The records START
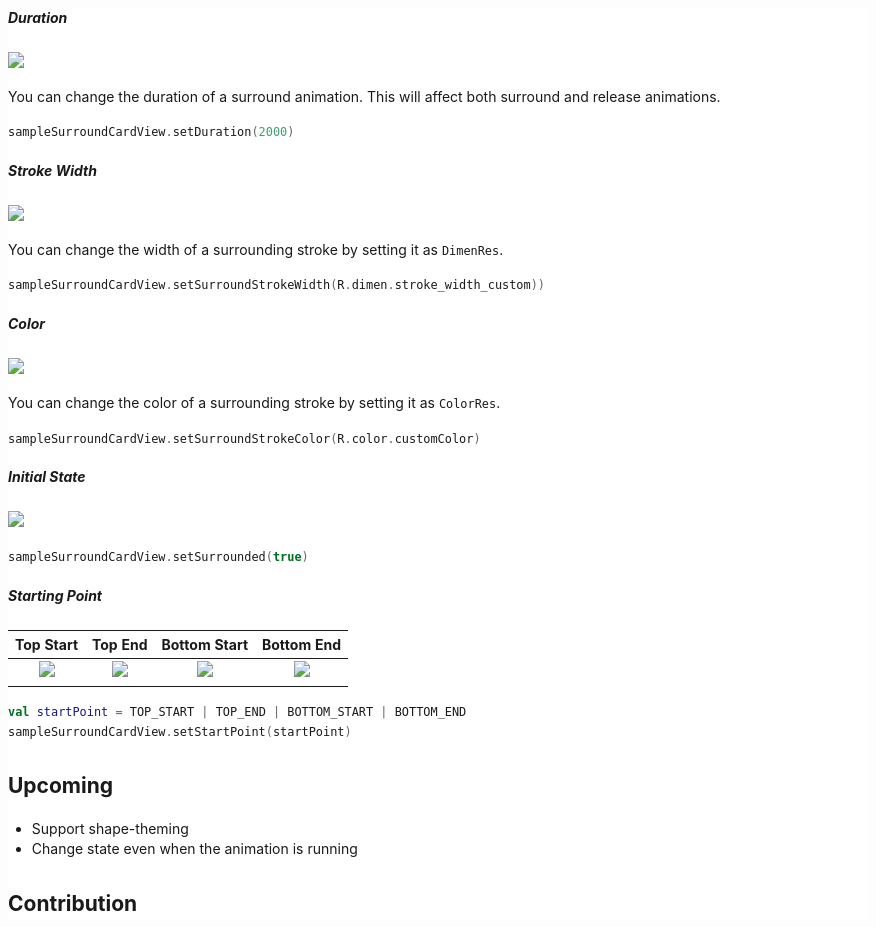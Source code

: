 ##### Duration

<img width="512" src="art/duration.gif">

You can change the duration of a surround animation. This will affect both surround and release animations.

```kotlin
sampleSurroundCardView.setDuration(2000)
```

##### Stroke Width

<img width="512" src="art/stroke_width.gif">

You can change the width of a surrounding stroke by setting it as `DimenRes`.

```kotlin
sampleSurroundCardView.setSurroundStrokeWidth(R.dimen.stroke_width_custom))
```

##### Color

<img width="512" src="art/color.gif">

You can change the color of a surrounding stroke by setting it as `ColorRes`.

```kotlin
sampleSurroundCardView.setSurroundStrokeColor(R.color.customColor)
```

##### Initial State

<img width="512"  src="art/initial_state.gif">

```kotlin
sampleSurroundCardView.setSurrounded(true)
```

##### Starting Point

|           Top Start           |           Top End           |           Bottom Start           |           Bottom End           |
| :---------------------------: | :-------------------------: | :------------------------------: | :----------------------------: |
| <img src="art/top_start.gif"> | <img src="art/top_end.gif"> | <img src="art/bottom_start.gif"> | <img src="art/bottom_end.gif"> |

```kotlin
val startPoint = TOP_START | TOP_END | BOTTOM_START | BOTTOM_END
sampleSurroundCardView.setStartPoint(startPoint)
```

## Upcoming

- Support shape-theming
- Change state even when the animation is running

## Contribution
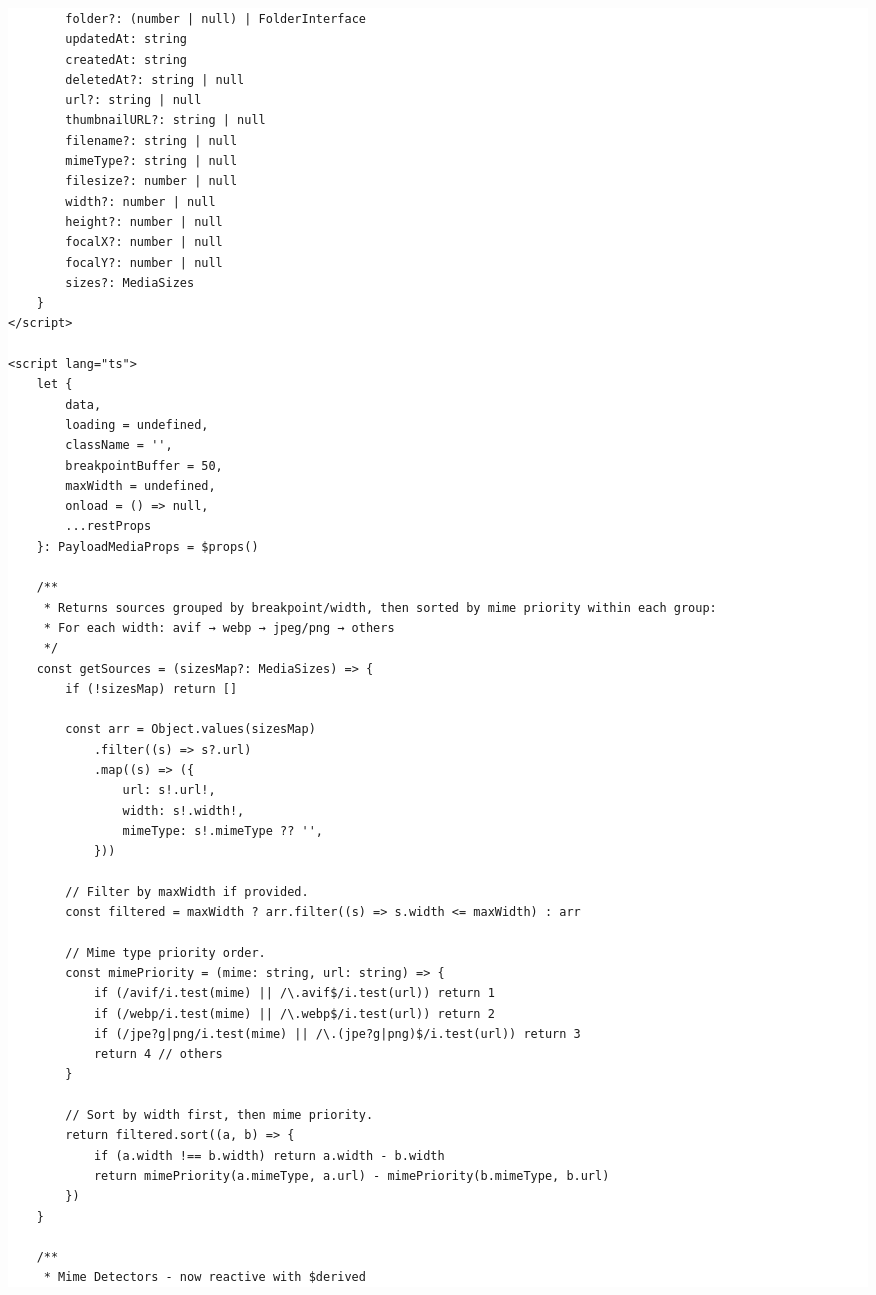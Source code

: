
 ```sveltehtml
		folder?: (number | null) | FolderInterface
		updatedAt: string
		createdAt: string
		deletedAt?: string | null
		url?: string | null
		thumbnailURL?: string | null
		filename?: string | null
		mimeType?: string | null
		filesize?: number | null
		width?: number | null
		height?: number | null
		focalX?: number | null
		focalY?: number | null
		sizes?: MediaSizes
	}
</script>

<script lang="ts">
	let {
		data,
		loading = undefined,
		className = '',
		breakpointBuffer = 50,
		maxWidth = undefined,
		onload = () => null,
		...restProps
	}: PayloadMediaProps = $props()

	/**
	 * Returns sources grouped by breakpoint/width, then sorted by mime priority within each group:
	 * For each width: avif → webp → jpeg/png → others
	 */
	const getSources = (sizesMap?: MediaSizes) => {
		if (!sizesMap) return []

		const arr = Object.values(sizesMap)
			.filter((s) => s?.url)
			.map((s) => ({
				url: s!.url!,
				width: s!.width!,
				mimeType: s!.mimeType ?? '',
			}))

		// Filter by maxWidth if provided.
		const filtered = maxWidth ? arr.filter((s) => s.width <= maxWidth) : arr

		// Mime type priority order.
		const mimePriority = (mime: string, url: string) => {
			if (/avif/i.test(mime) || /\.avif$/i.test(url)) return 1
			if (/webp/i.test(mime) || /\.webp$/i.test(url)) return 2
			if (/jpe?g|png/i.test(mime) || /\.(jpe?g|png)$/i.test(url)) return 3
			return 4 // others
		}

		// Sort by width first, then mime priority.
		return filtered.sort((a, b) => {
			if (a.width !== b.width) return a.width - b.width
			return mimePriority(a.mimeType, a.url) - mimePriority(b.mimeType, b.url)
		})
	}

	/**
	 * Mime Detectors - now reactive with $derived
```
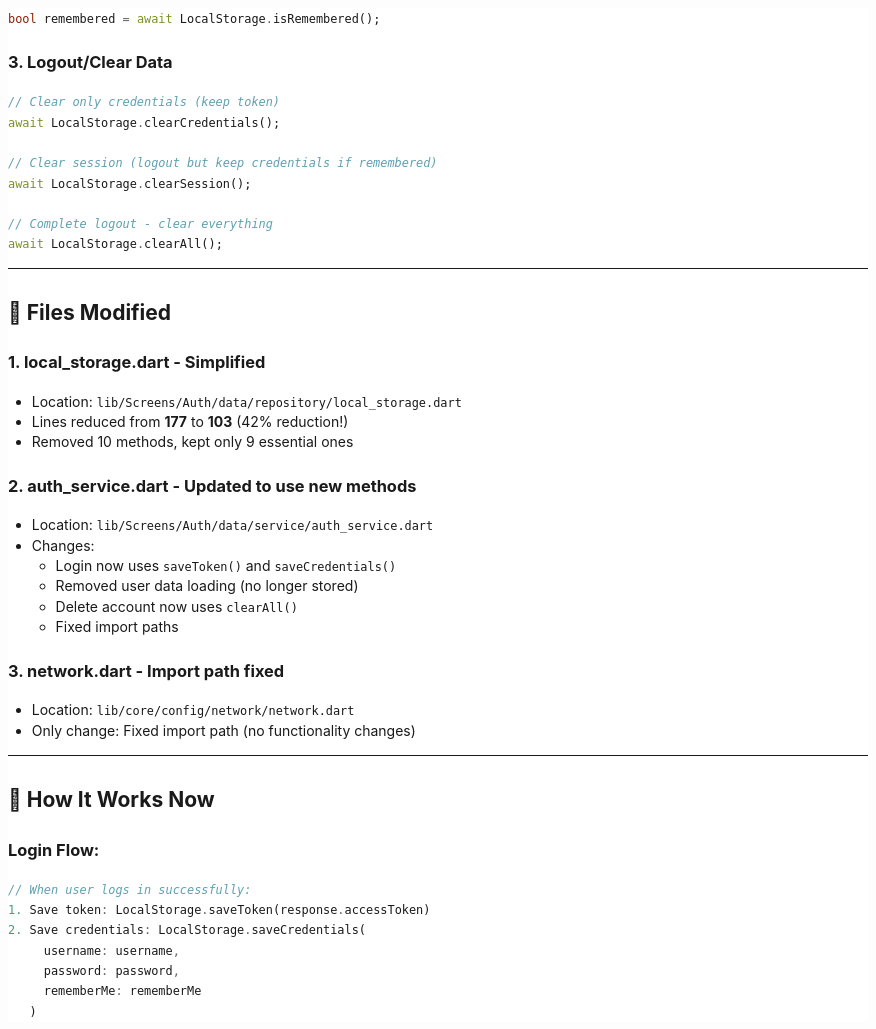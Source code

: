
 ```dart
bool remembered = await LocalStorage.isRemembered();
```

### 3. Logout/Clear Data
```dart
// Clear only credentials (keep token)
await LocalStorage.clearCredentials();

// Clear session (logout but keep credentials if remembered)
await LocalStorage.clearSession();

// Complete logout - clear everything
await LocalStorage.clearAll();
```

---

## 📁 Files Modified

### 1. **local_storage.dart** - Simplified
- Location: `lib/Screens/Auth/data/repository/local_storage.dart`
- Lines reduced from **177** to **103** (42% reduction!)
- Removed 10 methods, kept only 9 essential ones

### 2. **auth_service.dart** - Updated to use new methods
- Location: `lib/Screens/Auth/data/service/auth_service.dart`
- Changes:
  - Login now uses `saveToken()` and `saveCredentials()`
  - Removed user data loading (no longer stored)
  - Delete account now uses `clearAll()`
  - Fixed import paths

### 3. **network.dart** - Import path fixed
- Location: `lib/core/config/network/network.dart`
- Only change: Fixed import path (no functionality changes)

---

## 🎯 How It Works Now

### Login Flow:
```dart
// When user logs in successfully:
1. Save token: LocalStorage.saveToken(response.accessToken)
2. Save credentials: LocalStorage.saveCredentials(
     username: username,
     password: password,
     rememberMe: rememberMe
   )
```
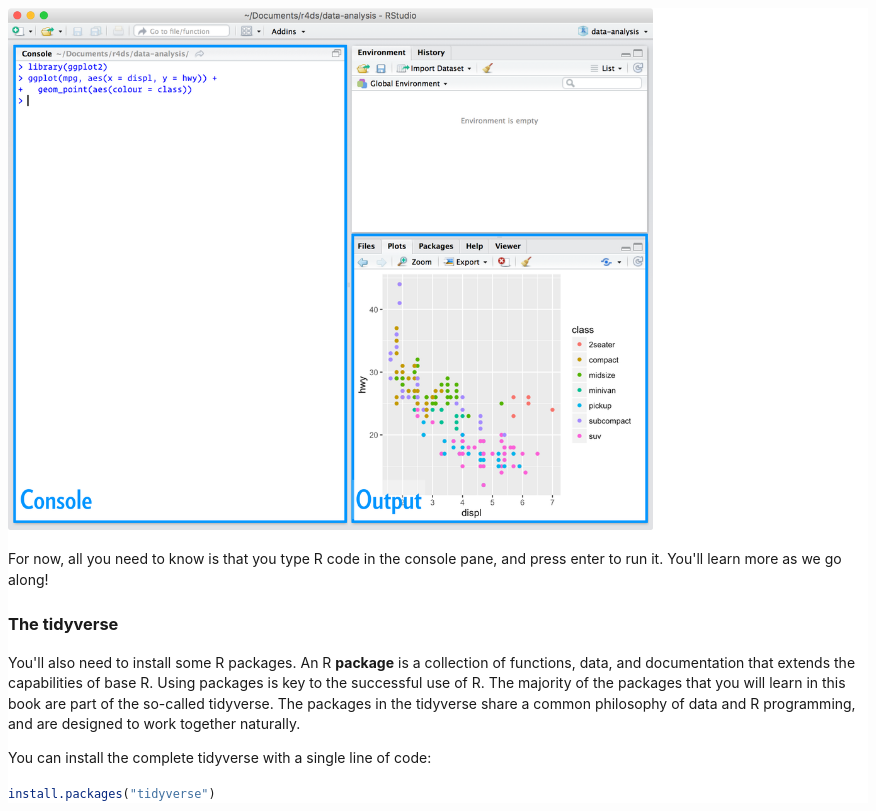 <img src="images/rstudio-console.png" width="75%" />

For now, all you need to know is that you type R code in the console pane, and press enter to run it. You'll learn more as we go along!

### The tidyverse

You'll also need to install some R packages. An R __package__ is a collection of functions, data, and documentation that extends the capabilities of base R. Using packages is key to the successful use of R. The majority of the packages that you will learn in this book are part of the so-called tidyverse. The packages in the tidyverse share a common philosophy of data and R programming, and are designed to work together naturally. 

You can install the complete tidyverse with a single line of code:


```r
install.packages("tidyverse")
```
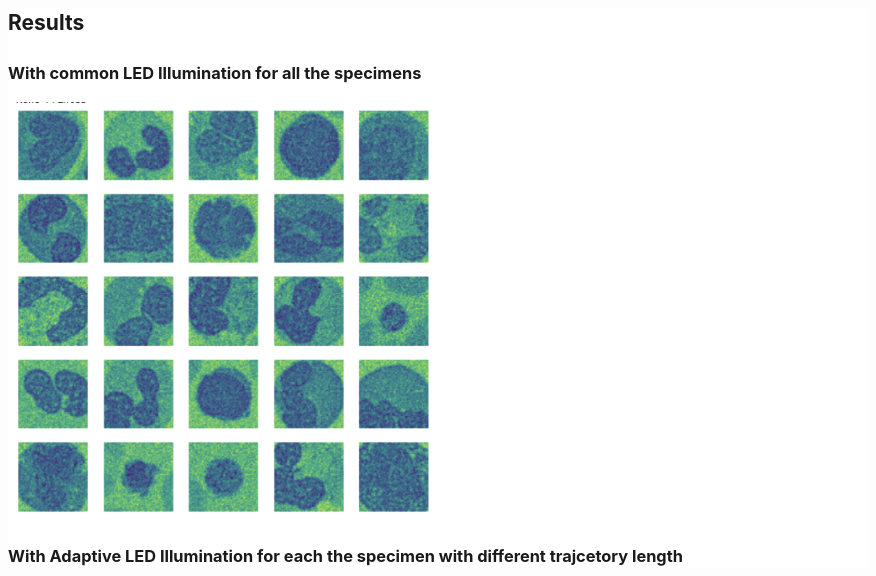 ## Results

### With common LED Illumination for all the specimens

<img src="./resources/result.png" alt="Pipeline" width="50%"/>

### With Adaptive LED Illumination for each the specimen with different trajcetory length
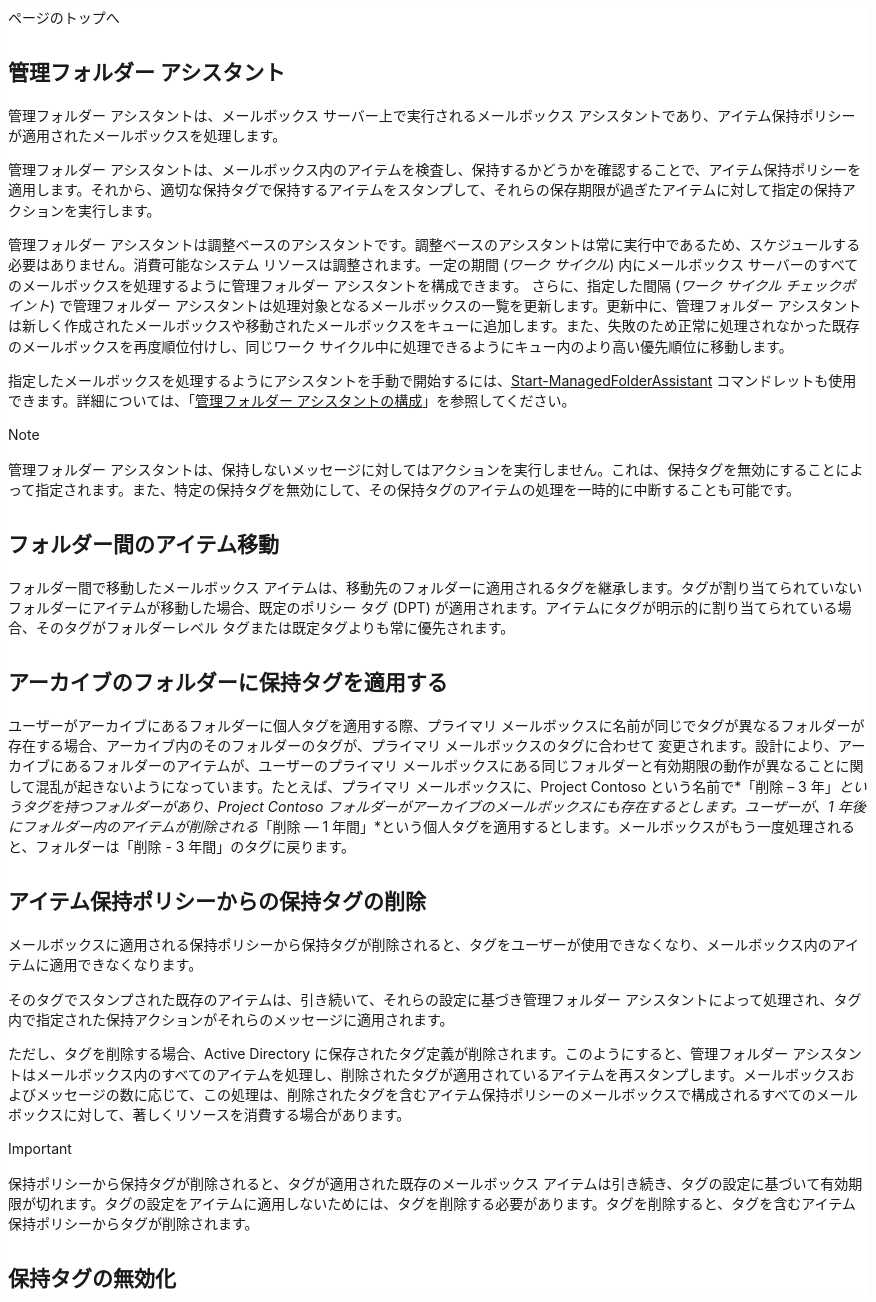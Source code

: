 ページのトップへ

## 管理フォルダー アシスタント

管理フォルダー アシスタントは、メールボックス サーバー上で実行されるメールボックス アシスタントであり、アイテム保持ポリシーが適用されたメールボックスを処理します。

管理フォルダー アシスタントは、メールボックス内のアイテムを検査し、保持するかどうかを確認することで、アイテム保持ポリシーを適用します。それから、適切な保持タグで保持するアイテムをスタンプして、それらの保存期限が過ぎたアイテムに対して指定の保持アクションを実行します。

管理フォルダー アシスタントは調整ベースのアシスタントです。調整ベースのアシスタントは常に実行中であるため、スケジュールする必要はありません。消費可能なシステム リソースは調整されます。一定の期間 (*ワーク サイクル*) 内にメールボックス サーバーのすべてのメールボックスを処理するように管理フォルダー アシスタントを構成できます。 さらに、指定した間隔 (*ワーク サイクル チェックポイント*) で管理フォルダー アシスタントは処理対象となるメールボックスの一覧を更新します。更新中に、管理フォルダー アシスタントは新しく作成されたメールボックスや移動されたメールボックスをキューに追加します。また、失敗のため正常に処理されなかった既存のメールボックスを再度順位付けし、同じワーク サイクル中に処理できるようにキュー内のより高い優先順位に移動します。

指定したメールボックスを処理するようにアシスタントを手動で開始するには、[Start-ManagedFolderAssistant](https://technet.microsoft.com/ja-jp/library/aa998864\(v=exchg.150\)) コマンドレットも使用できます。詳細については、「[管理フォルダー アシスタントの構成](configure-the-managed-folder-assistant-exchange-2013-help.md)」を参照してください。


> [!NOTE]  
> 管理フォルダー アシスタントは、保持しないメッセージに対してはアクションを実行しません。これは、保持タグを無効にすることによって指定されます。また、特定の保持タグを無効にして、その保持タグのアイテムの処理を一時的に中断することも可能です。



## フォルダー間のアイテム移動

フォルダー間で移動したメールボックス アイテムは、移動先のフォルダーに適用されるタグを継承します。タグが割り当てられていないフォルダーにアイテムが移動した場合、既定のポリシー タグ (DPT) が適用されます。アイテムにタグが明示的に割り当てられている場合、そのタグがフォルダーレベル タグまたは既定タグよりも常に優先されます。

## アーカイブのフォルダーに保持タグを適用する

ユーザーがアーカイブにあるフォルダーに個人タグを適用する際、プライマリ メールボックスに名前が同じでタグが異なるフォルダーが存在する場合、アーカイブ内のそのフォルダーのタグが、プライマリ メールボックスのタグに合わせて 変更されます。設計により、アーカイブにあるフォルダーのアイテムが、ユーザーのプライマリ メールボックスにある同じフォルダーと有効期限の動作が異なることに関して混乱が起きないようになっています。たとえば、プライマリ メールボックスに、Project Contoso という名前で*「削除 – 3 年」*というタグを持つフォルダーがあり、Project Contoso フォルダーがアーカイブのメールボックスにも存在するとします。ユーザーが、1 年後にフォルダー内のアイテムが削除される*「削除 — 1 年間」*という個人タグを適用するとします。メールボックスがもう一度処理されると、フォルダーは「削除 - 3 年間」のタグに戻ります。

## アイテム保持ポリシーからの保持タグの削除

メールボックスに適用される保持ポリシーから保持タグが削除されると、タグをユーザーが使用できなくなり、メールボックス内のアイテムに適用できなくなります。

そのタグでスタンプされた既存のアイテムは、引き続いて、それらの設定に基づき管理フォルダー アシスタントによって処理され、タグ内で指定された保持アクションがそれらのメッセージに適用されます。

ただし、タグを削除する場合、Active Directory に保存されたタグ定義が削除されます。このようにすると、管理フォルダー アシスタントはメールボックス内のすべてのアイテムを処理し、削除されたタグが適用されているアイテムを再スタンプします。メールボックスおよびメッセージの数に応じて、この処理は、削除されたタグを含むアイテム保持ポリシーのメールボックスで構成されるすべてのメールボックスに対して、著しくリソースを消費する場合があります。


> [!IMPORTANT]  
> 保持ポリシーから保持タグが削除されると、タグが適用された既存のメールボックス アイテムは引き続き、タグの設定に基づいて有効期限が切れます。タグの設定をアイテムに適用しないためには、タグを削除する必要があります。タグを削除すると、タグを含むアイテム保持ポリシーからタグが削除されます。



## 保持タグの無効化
The records END
> **Exercise instructions**: The exercise is to copy out every line above that has the word "number" in it.

> **Exercise answer**:
		folder?: (number | null) | FolderInterface
		filesize?: number | null
		width?: number | null
		height?: number | null
		focalX?: number | null
		focalY?: number | null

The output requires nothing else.